I fully understand that it was just one game, and it came against a 15 seed Iona team, but that’s the Trevon Duval performance that should keep assistant coaches from every other title-contending team awake at night. It’s also something that should catch the eye of NBA talent evaluators, too.
This is reductive, but: When Duval plays like that in the half-court, there’s basically no stopping Duke; you will have to outscore them.
Duval scored 19 points — three off tying his career high — on 7-of-11 field goal attempts, including a career-best four three-pointers, three of which came from the wing/corner.
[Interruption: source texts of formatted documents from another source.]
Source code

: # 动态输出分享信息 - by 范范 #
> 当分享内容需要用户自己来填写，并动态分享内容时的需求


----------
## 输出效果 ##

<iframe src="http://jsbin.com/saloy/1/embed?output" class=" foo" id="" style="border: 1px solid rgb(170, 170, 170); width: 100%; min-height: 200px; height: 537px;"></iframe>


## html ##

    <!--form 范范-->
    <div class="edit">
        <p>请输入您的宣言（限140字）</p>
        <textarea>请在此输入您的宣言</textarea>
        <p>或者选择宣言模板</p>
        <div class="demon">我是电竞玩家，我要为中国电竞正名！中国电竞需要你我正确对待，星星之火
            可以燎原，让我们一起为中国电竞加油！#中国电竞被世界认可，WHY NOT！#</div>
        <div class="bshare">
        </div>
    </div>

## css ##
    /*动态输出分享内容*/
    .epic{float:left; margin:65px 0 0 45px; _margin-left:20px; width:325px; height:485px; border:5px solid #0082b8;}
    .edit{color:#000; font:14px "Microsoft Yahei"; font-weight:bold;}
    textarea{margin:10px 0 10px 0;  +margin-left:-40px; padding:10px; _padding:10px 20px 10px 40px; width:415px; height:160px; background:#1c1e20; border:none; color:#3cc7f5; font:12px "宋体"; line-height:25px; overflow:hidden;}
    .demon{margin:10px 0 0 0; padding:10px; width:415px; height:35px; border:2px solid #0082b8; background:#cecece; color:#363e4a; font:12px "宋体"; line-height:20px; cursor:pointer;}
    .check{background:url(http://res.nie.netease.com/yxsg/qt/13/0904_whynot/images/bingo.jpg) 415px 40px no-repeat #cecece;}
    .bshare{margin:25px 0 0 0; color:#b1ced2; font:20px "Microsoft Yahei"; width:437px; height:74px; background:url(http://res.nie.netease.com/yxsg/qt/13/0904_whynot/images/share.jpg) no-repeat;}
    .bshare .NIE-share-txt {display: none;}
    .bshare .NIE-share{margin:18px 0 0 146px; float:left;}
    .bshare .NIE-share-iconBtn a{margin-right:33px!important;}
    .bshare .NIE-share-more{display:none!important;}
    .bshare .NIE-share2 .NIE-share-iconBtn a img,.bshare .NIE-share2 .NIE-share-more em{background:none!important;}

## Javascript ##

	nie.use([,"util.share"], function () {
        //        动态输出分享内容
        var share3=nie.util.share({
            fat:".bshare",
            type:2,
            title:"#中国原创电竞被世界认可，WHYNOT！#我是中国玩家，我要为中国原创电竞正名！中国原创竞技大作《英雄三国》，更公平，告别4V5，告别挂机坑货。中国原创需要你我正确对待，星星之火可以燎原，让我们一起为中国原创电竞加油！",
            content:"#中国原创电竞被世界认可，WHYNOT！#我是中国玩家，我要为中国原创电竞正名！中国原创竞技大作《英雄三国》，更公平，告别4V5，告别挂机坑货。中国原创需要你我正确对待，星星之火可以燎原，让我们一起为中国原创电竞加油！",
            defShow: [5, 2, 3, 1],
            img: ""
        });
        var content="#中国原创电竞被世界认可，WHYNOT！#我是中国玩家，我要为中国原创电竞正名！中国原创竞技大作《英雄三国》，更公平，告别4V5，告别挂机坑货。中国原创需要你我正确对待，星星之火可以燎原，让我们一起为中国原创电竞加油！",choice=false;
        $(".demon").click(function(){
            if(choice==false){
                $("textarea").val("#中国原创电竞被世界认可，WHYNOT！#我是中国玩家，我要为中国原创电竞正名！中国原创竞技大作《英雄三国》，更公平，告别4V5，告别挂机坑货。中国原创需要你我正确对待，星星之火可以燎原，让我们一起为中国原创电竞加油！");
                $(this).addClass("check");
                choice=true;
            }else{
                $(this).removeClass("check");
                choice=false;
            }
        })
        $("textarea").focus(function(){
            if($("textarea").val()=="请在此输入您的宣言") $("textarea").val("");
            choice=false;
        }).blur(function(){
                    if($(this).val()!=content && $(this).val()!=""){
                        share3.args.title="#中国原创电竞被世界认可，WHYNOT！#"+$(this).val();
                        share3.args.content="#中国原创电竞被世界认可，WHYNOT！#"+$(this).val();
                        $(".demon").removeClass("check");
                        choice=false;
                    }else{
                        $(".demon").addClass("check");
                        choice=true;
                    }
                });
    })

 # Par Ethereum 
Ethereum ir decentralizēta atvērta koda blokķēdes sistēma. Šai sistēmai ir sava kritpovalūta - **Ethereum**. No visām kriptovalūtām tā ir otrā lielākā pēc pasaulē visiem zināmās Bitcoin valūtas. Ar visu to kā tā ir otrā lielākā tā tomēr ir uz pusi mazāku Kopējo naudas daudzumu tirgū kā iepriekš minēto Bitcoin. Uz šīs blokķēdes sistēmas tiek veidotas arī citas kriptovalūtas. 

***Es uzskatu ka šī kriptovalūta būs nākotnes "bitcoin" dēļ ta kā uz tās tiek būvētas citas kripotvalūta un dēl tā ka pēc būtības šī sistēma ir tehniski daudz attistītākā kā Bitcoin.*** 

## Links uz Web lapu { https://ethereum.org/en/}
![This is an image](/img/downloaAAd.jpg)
According to Synergy Sports, Duval went 5-of-9 on shot attempts in the half-court — a big, positive indicator for the Blue Devils.
As a distributor, Trevon Duval handed out eight assists — or 38.3 percent of his teammates’ made field goals while on the floor. Four of those assists went to three-point shooters: Grayson Allen (twice), Marvin Bagley and Gary Trent. The other four dimes went to finishes at the rim — three dunks (Bagley twice, Wendell Carter too) and a layup (Trent).
In total, this translated to 20 points for Duke.
One Concern, though
This still wasn’t a spotless performance for Trevon Duval, who turned the ball over four times in 31 minutes of action — a turnover rate of 26 percent.
For the season: Duval has a turnover rate north of 23 percent, according to KenPom. Duke’s transition defense is pretty good — 0.97 points per possession, 6th in the ACC, according to Synergy — but live-ball turnovers can be a killer.
Up next for Duval and Duke: The Rhode Island Rams on Saturday. The Rams ranks 37th nationally in adjusted defensive efficiency, and fifth in opponent turnover rate (22.7 percent).